Rosenthal also had problems with gay people, though I never thought I was affected by that, because I was still firmly in the closet when I worked at The Times. Walter Clemons was not so lucky. When Clemons was clearly the best candidate to fill a slot as one of the paper’s daily book critics in 1970, Rosenthal passed over him after Christopher Lehmann-Haupt told the editor that Mr. Clemons was gay.
“I was outraged and hurt, and thought, What has this got to do with anything?” Clemons remembered.
On the other hand, when Rosenthal started dating Shirley Lord, the beauty editor at Vogue, more gay people entered his social circle, and he became more comfortable with them. In January, 1993, he even used his column to come out in favor of Bill Clinton’s short-lived proposal to allow gay people to serve openly in the military.
Rosenthal was famously quotable, although competing publications weren’t always smart enough to use his comments. When a Watergate tape revealed that Richard Nixon had said, “I don’t give a shit what happens, I want you all to stonewall it,” The Times printed shit for the first time, though only in the text of the tape, and not in the accompanying news story.
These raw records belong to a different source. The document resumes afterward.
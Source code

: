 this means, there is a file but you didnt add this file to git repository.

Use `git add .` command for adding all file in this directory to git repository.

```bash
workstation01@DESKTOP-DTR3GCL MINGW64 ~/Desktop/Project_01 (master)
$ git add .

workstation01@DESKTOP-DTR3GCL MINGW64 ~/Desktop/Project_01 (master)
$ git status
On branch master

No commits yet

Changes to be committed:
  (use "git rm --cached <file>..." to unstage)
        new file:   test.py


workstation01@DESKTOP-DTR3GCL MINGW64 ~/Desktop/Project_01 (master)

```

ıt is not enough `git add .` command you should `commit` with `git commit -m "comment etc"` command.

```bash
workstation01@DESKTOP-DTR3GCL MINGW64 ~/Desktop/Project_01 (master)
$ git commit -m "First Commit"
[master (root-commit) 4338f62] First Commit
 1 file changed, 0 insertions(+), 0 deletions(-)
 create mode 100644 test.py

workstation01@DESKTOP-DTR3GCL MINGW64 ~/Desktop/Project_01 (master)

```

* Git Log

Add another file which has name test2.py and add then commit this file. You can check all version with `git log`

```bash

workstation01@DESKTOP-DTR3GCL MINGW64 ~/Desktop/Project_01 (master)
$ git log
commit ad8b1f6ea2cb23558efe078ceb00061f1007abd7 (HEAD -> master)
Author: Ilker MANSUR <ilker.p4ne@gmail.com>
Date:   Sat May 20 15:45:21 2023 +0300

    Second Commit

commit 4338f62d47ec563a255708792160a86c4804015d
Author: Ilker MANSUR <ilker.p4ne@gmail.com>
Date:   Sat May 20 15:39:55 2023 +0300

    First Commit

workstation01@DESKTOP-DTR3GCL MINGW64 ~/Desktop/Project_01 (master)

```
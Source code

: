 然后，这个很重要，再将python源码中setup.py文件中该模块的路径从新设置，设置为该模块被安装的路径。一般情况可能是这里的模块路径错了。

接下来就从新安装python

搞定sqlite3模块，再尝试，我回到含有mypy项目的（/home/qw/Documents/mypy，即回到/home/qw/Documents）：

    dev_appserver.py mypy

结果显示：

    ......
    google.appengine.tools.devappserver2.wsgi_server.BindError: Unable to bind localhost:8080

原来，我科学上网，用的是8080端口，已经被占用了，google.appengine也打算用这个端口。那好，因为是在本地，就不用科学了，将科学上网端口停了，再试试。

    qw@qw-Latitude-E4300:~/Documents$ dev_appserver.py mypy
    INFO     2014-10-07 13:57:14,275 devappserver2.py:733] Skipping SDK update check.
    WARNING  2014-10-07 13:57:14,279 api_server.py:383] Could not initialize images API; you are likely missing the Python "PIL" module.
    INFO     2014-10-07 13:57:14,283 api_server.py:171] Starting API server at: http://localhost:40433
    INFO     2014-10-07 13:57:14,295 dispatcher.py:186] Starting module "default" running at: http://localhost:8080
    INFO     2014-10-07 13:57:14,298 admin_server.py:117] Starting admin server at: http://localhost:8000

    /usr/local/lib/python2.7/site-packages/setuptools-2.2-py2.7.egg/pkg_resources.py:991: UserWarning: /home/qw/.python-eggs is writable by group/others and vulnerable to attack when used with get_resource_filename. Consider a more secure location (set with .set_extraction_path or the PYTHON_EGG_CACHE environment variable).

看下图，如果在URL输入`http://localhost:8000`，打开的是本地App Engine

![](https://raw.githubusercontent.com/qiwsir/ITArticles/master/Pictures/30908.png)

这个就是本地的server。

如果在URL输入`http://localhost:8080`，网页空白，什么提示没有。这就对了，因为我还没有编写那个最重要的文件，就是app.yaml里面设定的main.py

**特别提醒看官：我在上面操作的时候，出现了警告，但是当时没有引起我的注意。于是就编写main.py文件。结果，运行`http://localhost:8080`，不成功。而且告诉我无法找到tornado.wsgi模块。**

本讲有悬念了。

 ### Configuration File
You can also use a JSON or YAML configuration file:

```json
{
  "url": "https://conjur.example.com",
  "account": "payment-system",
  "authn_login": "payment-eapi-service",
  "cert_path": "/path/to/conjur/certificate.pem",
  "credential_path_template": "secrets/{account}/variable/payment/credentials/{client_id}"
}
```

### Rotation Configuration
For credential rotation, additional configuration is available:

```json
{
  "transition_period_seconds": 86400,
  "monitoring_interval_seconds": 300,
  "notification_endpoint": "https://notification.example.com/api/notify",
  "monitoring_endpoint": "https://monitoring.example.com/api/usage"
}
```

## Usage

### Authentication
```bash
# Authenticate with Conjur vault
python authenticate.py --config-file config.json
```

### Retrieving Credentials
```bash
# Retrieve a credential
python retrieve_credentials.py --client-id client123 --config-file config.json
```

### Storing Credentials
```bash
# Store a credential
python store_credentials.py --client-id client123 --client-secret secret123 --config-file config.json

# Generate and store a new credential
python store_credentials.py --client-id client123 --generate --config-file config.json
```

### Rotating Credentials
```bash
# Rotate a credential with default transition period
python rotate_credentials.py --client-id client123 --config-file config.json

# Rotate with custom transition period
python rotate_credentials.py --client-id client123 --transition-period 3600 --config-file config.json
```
When a Newsweek reporter called Rosenthal to ask if this was a seismic change in the paper’s standards, he replied, “No. We’ll only take shit from the President.”
But the magazine never printed that.
Much more widely circulated was his reaction when it was revealed that Times reporter Laura Foreman had been sleeping with Pennsylvania state Sen. Henry J. “Buddy” Cianfrani, when she had been covering the politician for the Philadelphia Inquirer. “I don’t care if my reporters are fucking elephants,” said Rosenthall, “as long as they aren’t covering the circus.” Then he fired Foreman.
Washington correspondent Steve Weisman was one of many Timesmen who remembered Rosenthal with affection yesterday. Shortly after Rosenthal became an op-ed columnist, he and his new wife, Shirley Lord, visited Weisman in India, a place Rosenthal had loved ever since he lived there as a correspondent.
Messrs. Weisman, Rosenthal and Ms. Lord went to the New Delhi train station at eleven o’clock at night. “It was just mobbed,” Mr. Weisman remembered, “with homeless people camped out, cooking their dinners with their families. It smelled of everything, and Abe just looked at it and said, ‘I love this.’ He just embraced things that people don’t embrace.”
After an overnight trip on the train, the party transferred to a car to go up into the mountains to interview the Dali Lama. “I say this with all affection,” said Mr. Weisman. “It was very sobering to be in the presence of two people who thought they were God.”